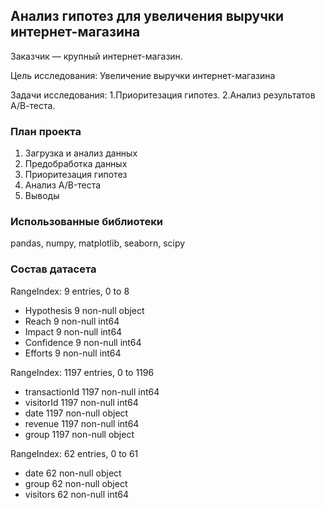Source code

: ﻿## Анализ гипотез для увеличения выручки интернет-магазина 

Заказчик — крупный интернет-магазин. 

Цель исследования:
Увеличение выручки интернет-магазина

Задачи исследования:
1.Приоритезация гипотез. 
2.Анализ результатов А/В-теста.

### План проекта

1.	Загрузка и анализ данных
2.	Предобработка данных
3.	Приоритезация гипотез
4.	Анализ A/B-теста
5.	Выводы


### Использованные библиотеки

pandas, numpy, matplotlib, seaborn, scipy

### Состав датасета

RangeIndex: 9 entries, 0 to 8
- Hypothesis    9 non-null object
- Reach         9 non-null int64
- Impact        9 non-null int64
- Confidence    9 non-null int64
- Efforts       9 non-null int64

RangeIndex: 1197 entries, 0 to 1196
- transactionId    1197 non-null int64
- visitorId        1197 non-null int64
- date             1197 non-null object
- revenue          1197 non-null int64
- group            1197 non-null object

RangeIndex: 62 entries, 0 to 61
- date        62 non-null object
- group       62 non-null object
- visitors    62 non-null int64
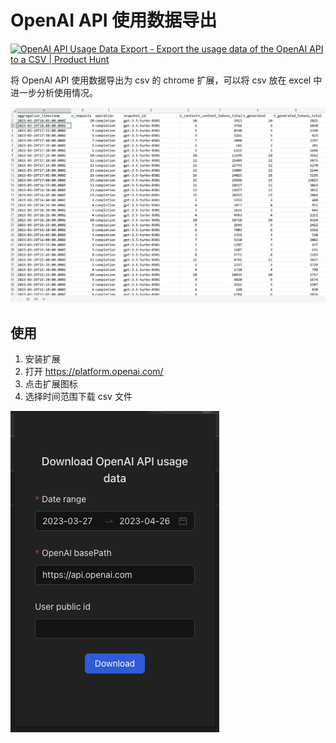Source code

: # OpenAI API 使用数据导出

<a href="https://www.producthunt.com/posts/openai-api-usage-data-export?utm_source=badge-featured&utm_medium=badge&utm_souce=badge-openai&#0045;api&#0045;usage&#0045;data&#0045;export" target="_blank"><img src="https://api.producthunt.com/widgets/embed-image/v1/featured.svg?post_id=391692&theme=light" alt="OpenAI&#0032;API&#0032;Usage&#0032;Data&#0032;Export - Export&#0032;the&#0032;usage&#0032;data&#0032;of&#0032;the&#0032;OpenAI&#0032;API&#0032;to&#0032;a&#0032;CSV | Product Hunt" style="width: 250px; height: 54px;" width="250" height="54" /></a>

将 OpenAI API 使用数据导出为 csv 的 chrome 扩展，可以将 csv 放在 excel 中进一步分析使用情况。

![csv](./docs/csv.png)

## 使用

1. 安装扩展
2. 打开 <https://platform.openai.com/>
3. 点击扩展图标
4. 选择时间范围下载 csv 文件

![cover](./docs/cover.png)
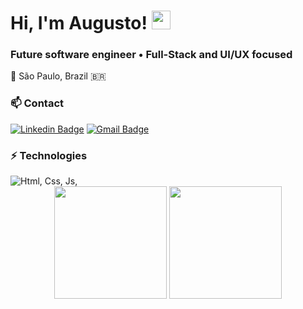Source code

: # Hi, I'm Augusto! <img src="https://media.giphy.com/media/hvRJCLFzcasrR4ia7z/giphy.gif" width="30"/>

### Future software engineer • Full-Stack and UI/UX focused
📍 São Paulo, Brazil 🇧🇷

### 📫 Contact
[![Linkedin Badge](https://img.shields.io/badge/-Linkedin-blue?style=flat-square&logo=Linkedin&logoColor=white&link=https://www.linkedin.com/in/augusto-valerio-7138432ba/)](https://www.linkedin.com/in/augusto-valerio-7138432ba/) 
[![Gmail Badge](https://img.shields.io/badge/-augusto.valerio.dev@gmail.com-c14438?style=flat-square&logo=Gmail&logoColor=white&link=mailto:augusto.valerio.dev@gmail.com)](mailto:augusto.valerio.dev@gmail.com)


### ⚡ Technologies
 <img src="https://skillicons.dev/icons?i=html,css,js,react,tailwind,py&theme=dark" alt="Html, Css, Js,"/>

 <div align="center">
  <img src="https://github-readme-stats.vercel.app/api?username=Augusto-Valerio&show_icons=true&theme=dark&title_color=4FC3F7&text_color=D3D3D3&icon_color=81C784&bg_color=000&border_color=294D61" height="180px"/>
  <img src="https://github-readme-stats.vercel.app/api/top-langs/?username=Augusto-Valerio&layout=compact&theme=dark&title_color=4FC3F7&text_color=D3D3D3&bg_color=000&border_color=294D61" height="180px"/>
</div>
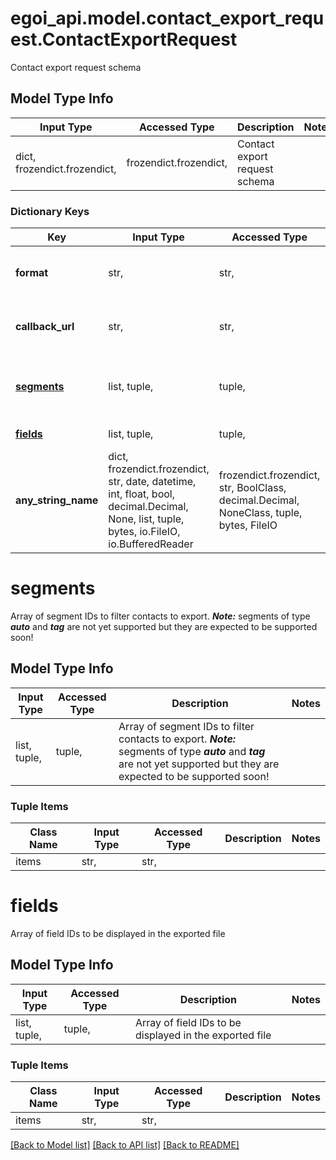 # egoi_api.model.contact_export_request.ContactExportRequest

Contact export request schema

## Model Type Info
Input Type | Accessed Type | Description | Notes
------------ | ------------- | ------------- | -------------
dict, frozendict.frozendict,  | frozendict.frozendict,  | Contact export request schema | 

### Dictionary Keys
Key | Input Type | Accessed Type | Description | Notes
------------ | ------------- | ------------- | ------------- | -------------
**format** | str,  | str,  | File extension to export contacts | must be one of ["csv", "xml", ] 
**callback_url** | str,  | str,  | Url to receive the callback &lt;a href&#x3D;&#x27;/usecases/callbacks/#exports-a-list-of-contacts&#x27; target&#x3D;&#x27;_blank&#x27;&gt;[Go to callback documentation]&lt;/a&gt; | [optional] 
**[segments](#segments)** | list, tuple,  | tuple,  | Array of segment IDs to filter contacts to export. ***Note:*** segments of type ***auto*** and  ***tag*** are not yet supported but they are expected to be supported soon! | [optional] 
**[fields](#fields)** | list, tuple,  | tuple,  | Array of field IDs to be displayed in the exported file | [optional] 
**any_string_name** | dict, frozendict.frozendict, str, date, datetime, int, float, bool, decimal.Decimal, None, list, tuple, bytes, io.FileIO, io.BufferedReader | frozendict.frozendict, str, BoolClass, decimal.Decimal, NoneClass, tuple, bytes, FileIO | any string name can be used but the value must be the correct type | [optional]

# segments

Array of segment IDs to filter contacts to export. ***Note:*** segments of type ***auto*** and  ***tag*** are not yet supported but they are expected to be supported soon!

## Model Type Info
Input Type | Accessed Type | Description | Notes
------------ | ------------- | ------------- | -------------
list, tuple,  | tuple,  | Array of segment IDs to filter contacts to export. ***Note:*** segments of type ***auto*** and  ***tag*** are not yet supported but they are expected to be supported soon! | 

### Tuple Items
Class Name | Input Type | Accessed Type | Description | Notes
------------- | ------------- | ------------- | ------------- | -------------
items | str,  | str,  |  | 

# fields

Array of field IDs to be displayed in the exported file

## Model Type Info
Input Type | Accessed Type | Description | Notes
------------ | ------------- | ------------- | -------------
list, tuple,  | tuple,  | Array of field IDs to be displayed in the exported file | 

### Tuple Items
Class Name | Input Type | Accessed Type | Description | Notes
------------- | ------------- | ------------- | ------------- | -------------
items | str,  | str,  |  | 

[[Back to Model list]](../../README.md#documentation-for-models) [[Back to API list]](../../README.md#documentation-for-api-endpoints) [[Back to README]](../../README.md)

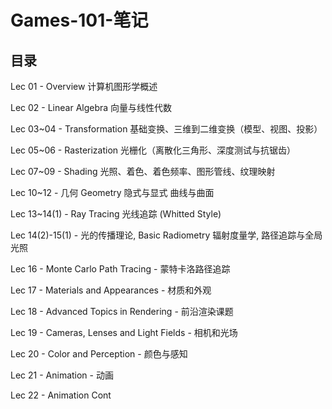 # Games-101-笔记

## 目录

Lec 01 - Overview 计算机图形学概述

Lec 02 - Linear Algebra 向量与线性代数

Lec 03~04 - Transformation 基础变换、三维到二维变换（模型、视图、投影）

Lec 05~06 - Rasterization 光栅化（离散化三角形、深度测试与抗锯齿）

Lec 07~09 - Shading 光照、着色、着色频率、图形管线、纹理映射

Lec 10~12 - 几何 Geometry 隐式与显式 曲线与曲面 

Lec 13~14(1) - Ray Tracing 光线追踪 (Whitted Style)

Lec 14(2)-15(1) - 光的传播理论, Basic Radiometry 辐射度量学, 路径追踪与全局光照

Lec 16 - Monte Carlo Path Tracing - 蒙特卡洛路径追踪

Lec 17 - Materials and Appearances - 材质和外观

Lec 18 - Advanced Topics in Rendering - 前沿渲染课题

Lec 19 - Cameras, Lenses and Light Fields - 相机和光场

Lec 20 - Color and Perception - 颜色与感知

Lec 21 - Animation - 动画

Lec 22 - Animation Cont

Directions for this task ▸
Give all of the material again, exactly, apart from the pictures.

Written response ▸
Source code

: ﻿## Анализ гипотез для увеличения выручки интернет-магазина 

Заказчик — крупный интернет-магазин. 

Цель исследования:
Увеличение выручки интернет-магазина

Задачи исследования:
1.Приоритезация гипотез. 
2.Анализ результатов А/В-теста.

### План проекта

1.	Загрузка и анализ данных
2.	Предобработка данных
3.	Приоритезация гипотез
4.	Анализ A/B-теста
5.	Выводы


### Использованные библиотеки

pandas, numpy, matplotlib, seaborn, scipy

### Состав датасета

RangeIndex: 9 entries, 0 to 8
- Hypothesis    9 non-null object
- Reach         9 non-null int64
- Impact        9 non-null int64
- Confidence    9 non-null int64
- Efforts       9 non-null int64

RangeIndex: 1197 entries, 0 to 1196
- transactionId    1197 non-null int64
- visitorId        1197 non-null int64
- date             1197 non-null object
- revenue          1197 non-null int64
- group            1197 non-null object

RangeIndex: 62 entries, 0 to 61
- date        62 non-null object
- group       62 non-null object
- visitors    62 non-null int64
Source code

: # OpenAI API 使用数据导出

<a href="https://www.producthunt.com/posts/openai-api-usage-data-export?utm_source=badge-featured&utm_medium=badge&utm_souce=badge-openai&#0045;api&#0045;usage&#0045;data&#0045;export" target="_blank"><img src="https://api.producthunt.com/widgets/embed-image/v1/featured.svg?post_id=391692&theme=light" alt="OpenAI&#0032;API&#0032;Usage&#0032;Data&#0032;Export - Export&#0032;the&#0032;usage&#0032;data&#0032;of&#0032;the&#0032;OpenAI&#0032;API&#0032;to&#0032;a&#0032;CSV | Product Hunt" style="width: 250px; height: 54px;" width="250" height="54" /></a>

将 OpenAI API 使用数据导出为 csv 的 chrome 扩展，可以将 csv 放在 excel 中进一步分析使用情况。

![csv](./docs/csv.png)

## 使用

1. 安装扩展
2. 打开 <https://platform.openai.com/>
3. 点击扩展图标
4. 选择时间范围下载 csv 文件

![cover](./docs/cover.png)
Source code

: # Hi, I'm Augusto! <img src="https://media.giphy.com/media/hvRJCLFzcasrR4ia7z/giphy.gif" width="30"/>

### Future software engineer • Full-Stack and UI/UX focused
📍 São Paulo, Brazil 🇧🇷

### 📫 Contact
[![Linkedin Badge](https://img.shields.io/badge/-Linkedin-blue?style=flat-square&logo=Linkedin&logoColor=white&link=https://www.linkedin.com/in/augusto-valerio-7138432ba/)](https://www.linkedin.com/in/augusto-valerio-7138432ba/) 
[![Gmail Badge](https://img.shields.io/badge/-augusto.valerio.dev@gmail.com-c14438?style=flat-square&logo=Gmail&logoColor=white&link=mailto:augusto.valerio.dev@gmail.com)](mailto:augusto.valerio.dev@gmail.com)


### ⚡ Technologies
 <img src="https://skillicons.dev/icons?i=html,css,js,react,tailwind,py&theme=dark" alt="Html, Css, Js,"/>

 <div align="center">
  <img src="https://github-readme-stats.vercel.app/api?username=Augusto-Valerio&show_icons=true&theme=dark&title_color=4FC3F7&text_color=D3D3D3&icon_color=81C784&bg_color=000&border_color=294D61" height="180px"/>
  <img src="https://github-readme-stats.vercel.app/api/top-langs/?username=Augusto-Valerio&layout=compact&theme=dark&title_color=4FC3F7&text_color=D3D3D3&bg_color=000&border_color=294D61" height="180px"/>
</div>
 # egoi_api.model.contact_export_request.ContactExportRequest

Contact export request schema

## Model Type Info
Input Type | Accessed Type | Description | Notes
------------ | ------------- | ------------- | -------------
dict, frozendict.frozendict,  | frozendict.frozendict,  | Contact export request schema | 

### Dictionary Keys
Key | Input Type | Accessed Type | Description | Notes
------------ | ------------- | ------------- | ------------- | -------------
**format** | str,  | str,  | File extension to export contacts | must be one of ["csv", "xml", ] 
**callback_url** | str,  | str,  | Url to receive the callback &lt;a href&#x3D;&#x27;/usecases/callbacks/#exports-a-list-of-contacts&#x27; target&#x3D;&#x27;_blank&#x27;&gt;[Go to callback documentation]&lt;/a&gt; | [optional] 
**[segments](#segments)** | list, tuple,  | tuple,  | Array of segment IDs to filter contacts to export. ***Note:*** segments of type ***auto*** and  ***tag*** are not yet supported but they are expected to be supported soon! | [optional] 
**[fields](#fields)** | list, tuple,  | tuple,  | Array of field IDs to be displayed in the exported file | [optional] 
**any_string_name** | dict, frozendict.frozendict, str, date, datetime, int, float, bool, decimal.Decimal, None, list, tuple, bytes, io.FileIO, io.BufferedReader | frozendict.frozendict, str, BoolClass, decimal.Decimal, NoneClass, tuple, bytes, FileIO | any string name can be used but the value must be the correct type | [optional]

# segments

Array of segment IDs to filter contacts to export. ***Note:*** segments of type ***auto*** and  ***tag*** are not yet supported but they are expected to be supported soon!

## Model Type Info
Input Type | Accessed Type | Description | Notes
------------ | ------------- | ------------- | -------------
list, tuple,  | tuple,  | Array of segment IDs to filter contacts to export. ***Note:*** segments of type ***auto*** and  ***tag*** are not yet supported but they are expected to be supported soon! | 

### Tuple Items
Class Name | Input Type | Accessed Type | Description | Notes
------------- | ------------- | ------------- | ------------- | -------------
items | str,  | str,  |  | 

# fields

Array of field IDs to be displayed in the exported file

## Model Type Info
Input Type | Accessed Type | Description | Notes
------------ | ------------- | ------------- | -------------
list, tuple,  | tuple,  | Array of field IDs to be displayed in the exported file | 

### Tuple Items
Class Name | Input Type | Accessed Type | Description | Notes
------------- | ------------- | ------------- | ------------- | -------------
items | str,  | str,  |  | 

[[Back to Model list]](../../README.md#documentation-for-models) [[Back to API list]](../../README.md#documentation-for-api-endpoints) [[Back to README]](../../README.md)

 # Games-101-笔记

## 目录

Lec 01 - Overview 计算机图形学概述

Lec 02 - Linear Algebra 向量与线性代数

Lec 03~04 - Transformation 基础变换、三维到二维变换（模型、视图、投影）

Lec 05~06 - Rasterization 光栅化（离散化三角形、深度测试与抗锯齿）

Lec 07~09 - Shading 光照、着色、着色频率、图形管线、纹理映射

Lec 10~12 - 几何 Geometry 隐式与显式 曲线与曲面 

Lec 13~14(1) - Ray Tracing 光线追踪 (Whitted Style)

Lec 14(2)-15(1) - 光的传播理论, Basic Radiometry 辐射度量学, 路径追踪与全局光照

Lec 16 - Monte Carlo Path Tracing - 蒙特卡洛路径追踪

Lec 17 - Materials and Appearances - 材质和外观

Lec 18 - Advanced Topics in Rendering - 前沿渲染课题

Lec 19 - Cameras, Lenses and Light Fields - 相机和光场

Lec 20 - Color and Perception - 颜色与感知

Lec 21 - Animation - 动画

Lec 22 - Animation Cont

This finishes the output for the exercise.